Uma das atividades que criei para estudantes de Medicina, no fim dos anos 1990, foi ler e debater sobre como o vírus HIV causava aids. Na época, uma onda de negacionismo espalhava que o vírus não tinha nada a ver com a doença, que esta era resultado da fome na África, ou do uso de drogas por homens que fazem sexo com homens. Ou, ainda, os antivirais em si causariam a doença.
Enraizado em ideias conservadoras, predando no preconceito e na desinformação, o movimento trouxe nomes como Peter Duesberg, então um cientista conhecido, para defender isso publicamente. A comunidade científica, chocada, não entendia como o enorme corpo de evidências era ignorado por aqueles que se deixavam influenciar. Meus alunos estudavam os argumentos dos dois lados e debatiam fervorosamente, em um salutar exercício de iconoclastia e lógica. No final, todos concluíam que haviam aprendido muito mais sobre o HIV do que apenas lendo.

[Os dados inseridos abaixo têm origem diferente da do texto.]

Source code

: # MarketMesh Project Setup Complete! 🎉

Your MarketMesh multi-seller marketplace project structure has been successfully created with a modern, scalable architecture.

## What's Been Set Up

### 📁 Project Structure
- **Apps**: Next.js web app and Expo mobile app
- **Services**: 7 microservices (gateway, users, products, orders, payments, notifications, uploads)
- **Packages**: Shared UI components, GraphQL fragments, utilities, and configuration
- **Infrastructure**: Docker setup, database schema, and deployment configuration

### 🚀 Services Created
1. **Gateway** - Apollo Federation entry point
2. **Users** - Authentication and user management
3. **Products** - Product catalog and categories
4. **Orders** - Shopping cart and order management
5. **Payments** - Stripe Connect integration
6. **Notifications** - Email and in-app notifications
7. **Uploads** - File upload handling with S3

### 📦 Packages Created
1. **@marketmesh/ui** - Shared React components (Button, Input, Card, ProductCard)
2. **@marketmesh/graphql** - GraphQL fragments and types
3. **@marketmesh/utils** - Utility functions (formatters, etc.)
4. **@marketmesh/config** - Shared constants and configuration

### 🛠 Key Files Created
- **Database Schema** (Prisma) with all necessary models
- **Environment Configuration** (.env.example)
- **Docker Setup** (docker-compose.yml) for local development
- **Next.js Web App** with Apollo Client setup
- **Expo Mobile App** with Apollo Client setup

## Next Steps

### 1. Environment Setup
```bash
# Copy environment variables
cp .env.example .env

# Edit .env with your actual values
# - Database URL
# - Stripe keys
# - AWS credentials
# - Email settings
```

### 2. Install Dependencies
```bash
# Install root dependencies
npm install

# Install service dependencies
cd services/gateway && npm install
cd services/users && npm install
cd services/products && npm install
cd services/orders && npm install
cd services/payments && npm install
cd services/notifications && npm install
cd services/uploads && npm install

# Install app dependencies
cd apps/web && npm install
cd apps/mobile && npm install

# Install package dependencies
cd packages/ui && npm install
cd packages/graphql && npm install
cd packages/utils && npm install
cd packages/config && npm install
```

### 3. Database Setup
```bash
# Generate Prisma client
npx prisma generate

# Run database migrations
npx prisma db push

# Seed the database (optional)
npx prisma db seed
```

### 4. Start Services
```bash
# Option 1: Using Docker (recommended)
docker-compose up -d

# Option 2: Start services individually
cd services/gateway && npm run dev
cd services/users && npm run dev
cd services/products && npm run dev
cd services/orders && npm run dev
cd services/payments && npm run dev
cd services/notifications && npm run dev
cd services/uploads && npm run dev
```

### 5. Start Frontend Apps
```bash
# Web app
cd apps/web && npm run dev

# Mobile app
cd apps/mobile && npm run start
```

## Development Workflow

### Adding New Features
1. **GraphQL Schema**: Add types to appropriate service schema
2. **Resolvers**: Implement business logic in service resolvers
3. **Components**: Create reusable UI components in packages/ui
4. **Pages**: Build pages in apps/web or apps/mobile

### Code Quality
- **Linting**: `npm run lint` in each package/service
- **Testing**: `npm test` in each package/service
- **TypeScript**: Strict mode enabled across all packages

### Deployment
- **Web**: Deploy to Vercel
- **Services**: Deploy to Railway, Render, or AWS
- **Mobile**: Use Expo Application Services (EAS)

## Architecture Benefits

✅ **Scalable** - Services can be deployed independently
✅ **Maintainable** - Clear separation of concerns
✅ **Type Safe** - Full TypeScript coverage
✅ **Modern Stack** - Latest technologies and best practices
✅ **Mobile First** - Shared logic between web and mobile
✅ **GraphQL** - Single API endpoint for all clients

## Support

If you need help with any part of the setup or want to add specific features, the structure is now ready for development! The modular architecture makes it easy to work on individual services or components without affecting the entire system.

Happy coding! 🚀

A onda de negacionismo que vimos surgir na pandemia da covid-19, culminando no movimento antivacina, não foi, portanto, novidade. O que surpreendeu foi sua magnitude, várias ordens de grandeza superior ao que já havíamos visto. O que muitos não entendem, contudo, é que tal movimento não foi espontâneo e saudável como um debate, mas uma campanha muito bem financiada.

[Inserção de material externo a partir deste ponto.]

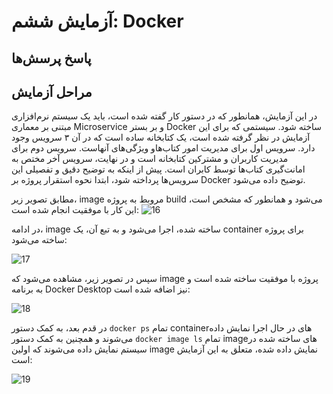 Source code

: # آزمایش ششم: Docker
## پاسخ پرسش‌ها

## مراحل آزمایش
در این آزمایش، همانطور که در دستور کار گفته شده است، باید یک سیستم نرم‌افزاری مبتنی بر معماری Microservice و بر بستر Docker ساخته شود. سیستمی که برای این آزمایش در نظر گرفته شده است، یک کتابخانه ساده است که در آن ۳ سرویس وجود دارد. سرویس اول برای مدیریت امور کتاب‌هاو ویژگی‌های آنهاست. سرویس دوم برای مدیریت کاربران و مشترکین کتابخانه است و در نهایت، سرویس آخر مختص به امانت‌گیری کتاب‌ها توسط کابران است. پیش از اینکه به توضیح دقیق و تفصیلی این سرویس‌ها پرداخته شود، ابتدا نحوه استقرار پروژه بر Docker توضیح داده می‌شود.

مطابق تصویر زیر، image مروبط به پروژه build می‌شود و همانطور که مشخص است، این کار با موفقیت انجام شده است:
![16](https://github.com/soleyman79/SE_Lab6/assets/59166192/7d515f87-e542-4060-803d-2c64f131218d)

در ادامه، image ساخته شده، اجرا می‌شود و به تبع آن، یک container برای پروژه ساخته می‌شود:

![17](https://github.com/soleyman79/SE_Lab6/assets/59166192/0eec9c89-7991-4795-973d-04f6725e1aa7)

سپس در تصویر زیر، مشاهده می‌شود که image پروژه با موفقیت ساخته شده است و به برنامه Docker Desktop نیز اضافه شده است:

![18](https://github.com/soleyman79/SE_Lab6/assets/59166192/195976f9-f0d1-49e1-975e-154bbd5cb0db)

در قدم بعد، به کمک دستور ```docker ps``` تمام containerهای در حال اجرا نمایش داده می‌شوند و همچنین به کمک دستور ```docker image ls``` تمام imageهای ساخته شده در سیستم نمایش داده می‌شوند که اولین image نمایش داده شده، متعلق به این آزمایش است:

![19](https://github.com/soleyman79/SE_Lab6/assets/59166192/632113ca-b619-4dfb-8a79-0abf0dab6d19)

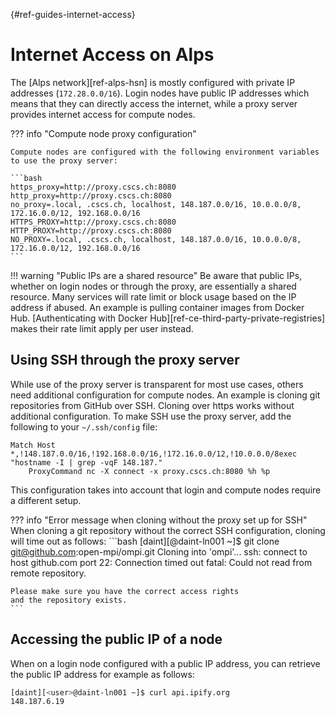 [](){#ref-guides-internet-access}
# Internet Access on Alps

The [Alps network][ref-alps-hsn] is mostly configured with private IP addresses (`172.28.0.0/16`).
Login nodes have public IP addresses which means that they can directly access the internet, while a proxy server provides internet access for compute nodes.

??? info "Compute node proxy configuration"

    Compute nodes are configured with the following environment variables to use the proxy server:
    
    ```bash
    https_proxy=http://proxy.cscs.ch:8080
    http_proxy=http://proxy.cscs.ch:8080
    no_proxy=.local, .cscs.ch, localhost, 148.187.0.0/16, 10.0.0.0/8, 172.16.0.0/12, 192.168.0.0/16
    HTTPS_PROXY=http://proxy.cscs.ch:8080
    HTTP_PROXY=http://proxy.cscs.ch:8080
    NO_PROXY=.local, .cscs.ch, localhost, 148.187.0.0/16, 10.0.0.0/8, 172.16.0.0/12, 192.168.0.0/16
    ```

!!! warning "Public IPs are a shared resource"
    Be aware that public IPs, whether on login nodes or through the proxy, are essentially a shared resource.
    Many services will rate limit or block usage based on the IP address if abused.
    An example is pulling container images from Docker Hub.
    [Authenticating with Docker Hub][ref-ce-third-party-private-registries] makes their rate limit apply per user instead.

## Using SSH through the proxy server 

While use of the proxy server is transparent for most use cases, others need additional configuration for compute nodes.
An example is cloning git repositories from GitHub over SSH.
Cloning over https works without additional configuration.
To make SSH use the proxy server, add the following to your `~/.ssh/config` file:

``` title="~/.ssh/config"
Match Host *,!148.187.0.0/16,!192.168.0.0/16,!172.16.0.0/12,!10.0.0.0/8exec "hostname -I | grep -vqF 148.187."
    ProxyCommand nc -X connect -x proxy.cscs.ch:8080 %h %p
```

This configuration takes into account that login and compute nodes require a different setup.

??? info "Error message when cloning without the proxy set up for SSH"
    When cloning a git repository without the correct SSH configuration, cloning will time out as follows:
    ```bash
    [daint][<user>@daint-ln001 ~]$ git clone git@github.com:open-mpi/ompi.git
    Cloning into 'ompi'...
    ssh: connect to host github.com port 22: Connection timed out
    fatal: Could not read from remote repository.

    Please make sure you have the correct access rights
    and the repository exists.
    ```

## Accessing the public IP of a node

When on a login node configured with a public IP address, you can retrieve the public IP address for example as follows:

```bash
[daint][<user>@daint-ln001 ~]$ curl api.ipify.org
148.187.6.19
```
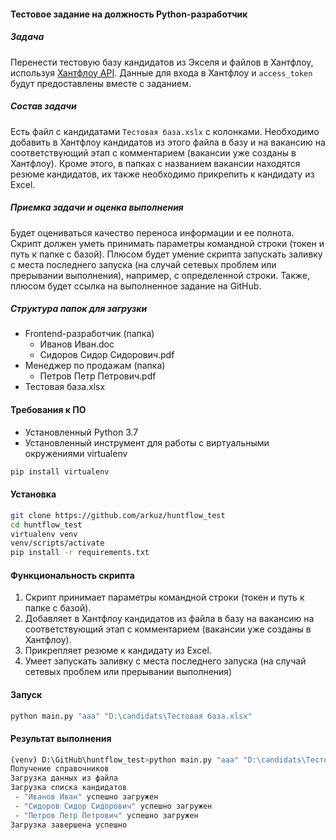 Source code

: #### Тестовое задание на должность Python-разработчик
##### Задача
Перенести тестовую базу кандидатов из Экселя и файлов в Хантфлоу, используя [Хантфлоу API](https://github.com/huntflow/api). 
Данные для входа в Хантфлоу и `access_token` будут предоставлены вместе с заданием.

##### Состав задачи

Есть файл с кандидатами `Тестовая база.xslx` с колонками.
Необходимо добавить в Хантфлоу кандидатов из этого файла в базу и на вакансию на соответствующий этап с комментарием (вакансии уже созданы в Хантфлоу).
Кроме этого, в папках с названием вакансии находятся резюме кандидатов, их также необходимо прикрепить к кандидату из Excel.

##### Приемка задачи и оценка выполнения

Будет оцениваться качество переноса информации и ее полнота.
Скрипт должен уметь принимать параметры командной строки (токен и путь к папке с базой).
Плюсом будет умение скрипта запускать заливку с места последнего запуска (на случай сетевых проблем или прерывании выполнения), например, с определенной строки.
Также, плюсом будет ссылка на выполненное задание на GitHub.

##### Структура папок для загрузки
 - Frontend-разработчик (папка)
    - Иванов Иван.doc
    - Сидоров Сидор Сидорович.pdf
 - Менеджер по продажам (папка)
    - Петров Петр Петрович.pdf
 - Тестовая база.xlsx
 
#### Требования к ПО
- Установленный Python 3.7
- Установленный инструмент для работы с виртуальными окружениями virtualenv
```bash
pip install virtualenv
```

#### Установка
```bash
git clone https://github.com/arkuz/huntflow_test
cd huntflow_test
virtualenv venv
venv/scripts/activate
pip install -r requirements.txt
```

#### Функциональность скрипта
1. Скрипт принимает параметры командной строки (токен и путь к папке с базой).
2. Добавляет в Хантфлоу кандидатов из файла в базу на вакансию на соответствующий этап с комментарием (вакансии уже созданы в Хантфлоу).
3. Прикрепляет резюме к кандидату из Excel.
4. Умеет запускать заливку с места последнего запуска (на случай сетевых проблем или прерывании выполнения)


#### Запуск
```bash
python main.py "aaa" "D:\candidats\Тестовая база.xlsx"
```

#### Результат выполнения
```bash
(venv) D:\GitHub\huntflow_test>python main.py "aaa" "D:\candidats\Тестовая база.xlsx"
Получение справочников
Загрузка данных из файла
Загрузка списка кандидатов
 - "Иванов Иван" успешно загружен
 - "Сидоров Сидор Сидорович" успешно загружен
 - "Петров Петр Петрович" успешно загружен
Загрузка завершена успешно
```
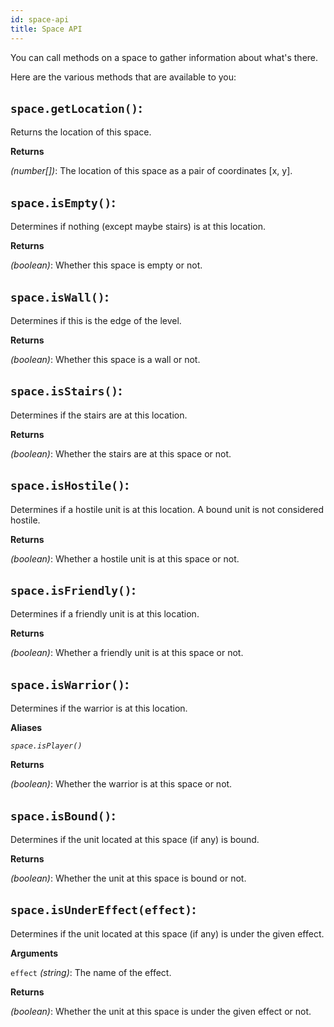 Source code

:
 ```yaml
---
id: space-api
title: Space API
---
```


You can call methods on a space to gather information about what's there.

Here are the various methods that are available to you:

## `space.getLocation()`:

Returns the location of this space.

**Returns**

_(number[])_: The location of this space as a pair of coordinates [x, y].

## `space.isEmpty()`:

Determines if nothing (except maybe stairs) is at this location.

**Returns**

_(boolean)_: Whether this space is empty or not.

## `space.isWall()`:

Determines if this is the edge of the level.

**Returns**

_(boolean)_: Whether this space is a wall or not.

## `space.isStairs()`:

Determines if the stairs are at this location.

**Returns**

_(boolean)_: Whether the stairs are at this space or not.

## `space.isHostile()`:

Determines if a hostile unit is at this location. A bound unit is not considered
hostile.

**Returns**

_(boolean)_: Whether a hostile unit is at this space or not.

## `space.isFriendly()`:

Determines if a friendly unit is at this location.

**Returns**

_(boolean)_: Whether a friendly unit is at this space or not.

## `space.isWarrior()`:

Determines if the warrior is at this location.

**Aliases**

_`space.isPlayer()`_

**Returns**

_(boolean)_: Whether the warrior is at this space or not.

## `space.isBound()`:

Determines if the unit located at this space (if any) is bound.

**Returns**

_(boolean)_: Whether the unit at this space is bound or not.

## `space.isUnderEffect(effect)`:

Determines if the unit located at this space (if any) is under the given effect.

**Arguments**

`effect` _(string)_: The name of the effect.

**Returns**

_(boolean)_: Whether the unit at this space is under the given effect or not.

O Washington Post analisou recentemente os registros fiscais das principais organizações promotoras do negacionismo na pandemia. As quatro maiores receberam, entre 2020 e 2022, mais de US$ 118 milhões. Esse dinheiro pagou podcasts, comerciais na TV e financiou campanhas e eleições. A organização antivacina Children’s Health Defense (CHD), fundada pelo pior de todos os Kennedy, Robert F. Kennedy Jr., recebeu mais de US$ 22 milhões só em 2022. O salário dele como porta-voz da CHD foi de US$ 510 mil em 2022 – o dobro do que havia sido em 2019. Aumentos semelhantes tiveram os salários de executivos da Front Line Covid Critical Care aliance (FLCCC) e da America’s Frontline Doctors (AFD) – aumentos entre duas e 17 vezes. Os primeiros foram testemunhas expert no Tennessee para passar uma lei que expandia o uso de ivermectina – de cavalos para humanos. A segunda, Simone Gold, foi presa por invadir o Capitólio no dia 6 de janeiro de 2021, depois de ter comprado uma casa de US$ 3,6 milhões na Itália – e, em seguida, processada pela própria AFD por desvio de dinheiro.

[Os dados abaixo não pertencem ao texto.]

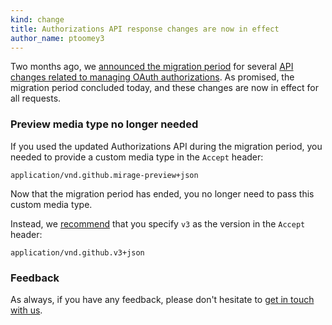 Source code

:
 ```yaml
---
kind: change
title: Authorizations API response changes are now in effect
author_name: ptoomey3
---
```


Two months ago, we
[announced the migration period][migration-period-announcement]
for several [API changes related to managing OAuth authorizations][original-announcement].
As promised, the migration period concluded today, and these changes are
now in effect for all requests.

### Preview media type no longer needed

If you used the updated Authorizations API during the migration period, you needed
to provide a custom media type in the `Accept` header:

    application/vnd.github.mirage-preview+json

Now that the migration period has ended, you no longer need to pass this custom
media type.

Instead, we [recommend][media-types] that you specify `v3` as the version in the
`Accept` header:

    application/vnd.github.v3+json

### Feedback

As always, if you have any feedback, please don't hesitate to
[get in touch with us][contact].

[migration-period-announcement]: /changes/2015-02-20-migration-period-removing-authorizations-token
[original-announcement]: /changes/2014-12-08-removing-authorizations-token/
[docs]: /v3/oauth_authorizations
[media-types]: /v3/media
[contact]: https://github.com/contact?form[subject]=Removing+token+from+Authorizations+API
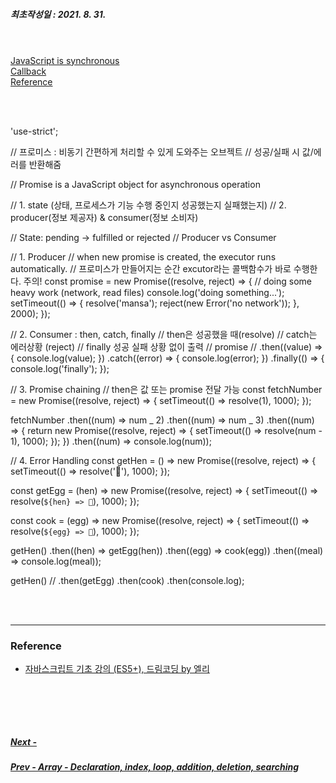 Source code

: ##### 최초작성일 : 2021. 8. 31.<br><br>

#

[JavaScript is synchronous](#javascript-is-synchronous)  
[Callback](#callback)  
[Reference](#reference)

<br><br>

'use-strict';

// 프로미스 : 비동기 간편하게 처리할 수 있게 도와주는 오브젝트
// 성공/실패 시 값/에러를 반환해줌

// Promise is a JavaScript object for asynchronous operation

// 1. state (상태, 프로세스가 기능 수행 중인지 성공했는지 실패했는지)
// 2. producer(정보 제공자) & consumer(정보 소비자)

// State: pending -> fulfilled or rejected
// Producer vs Consumer

// 1. Producer
// when new promise is created, the executor runs automatically.
// 프로미스가 만들어지는 순간 excutor라는 콜백함수가 바로 수행한다. 주의!
const promise = new Promise((resolve, reject) => {
// doing some heavy work (network, read files)
console.log('doing something...');
setTimeout(() => {
resolve('mansa');
reject(new Error('no network'));
}, 2000);
});

// 2. Consumer : then, catch, finally
// then은 성공했을 때(resolve)
// catch는 에러상황 (reject)
// finally 성공 실패 상황 없이 출력
//
promise //
.then((value) => {
console.log(value);
})
.catch((error) => {
console.log(error);
})
.finally(() => {
console.log('finally');
});

// 3. Promise chaining
// then은 값 또는 promise 전달 가능
const fetchNumber = new Promise((resolve, reject) => {
setTimeout(() => resolve(1), 1000);
});

fetchNumber
.then((num) => num _ 2)
.then((num) => num _ 3)
.then((num) => {
return new Promise((resolve, reject) => {
setTimeout(() => resolve(num - 1), 1000);
});
})
.then((num) => console.log(num));

// 4. Error Handling
const getHen = () =>
new Promise((resolve, reject) => {
setTimeout(() => resolve('🐓'), 1000);
});

const getEgg = (hen) =>
new Promise((resolve, reject) => {
setTimeout(() => resolve(`${hen} => 🥚`), 1000);
});

const cook = (egg) =>
new Promise((resolve, reject) => {
setTimeout(() => resolve(`${egg} => 🍳`), 1000);
});

getHen()
.then((hen) => getEgg(hen))
.then((egg) => cook(egg))
.then((meal) => console.log(meal));

getHen() //
.then(getEgg)
.then(cook)
.then(console.log);

<br><br>

---

### **Reference**

- [자바스크립트 기초 강의 (ES5+), 드림코딩 by 엘리](https://www.youtube.com/playlist?list=PLv2d7VI9OotTVOL4QmPfvJWPJvkmv6h-2)

## <br><br>

##### [Next - ]()

##### [Prev - Array - Declaration, index, loop, addition, deletion, searching](/Javascript/basic_11_array_api.md)

```

```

Essas pessoas e empresas que sustentam esses movimentos entenderam o quanto o tema da saúde é polarizante, lucrando – e muito – com a incerteza e a insegurança que geram. Não se abalam com fatos – respondem com fatos alternativos. Hoje, se parece que a onda antivacina vem arrefecendo, prepare-se, porque os negacionistas que defendiam que o HIV não causa aids estão voltando. R. F. Kennedy Jr. – ele de novo! – é o rosto dessa bandeira. No ano que vem saberemos por quantos milhares dólares.
Nos anos 1990, os cientistas desafiaram Duesberg a se injetar o HIV. Duesberg declinou – ainda está vivo, lecionando em Berkeley. Para quem comprar essa e outras futuras ondas de negacionismo, fica aqui o desafio.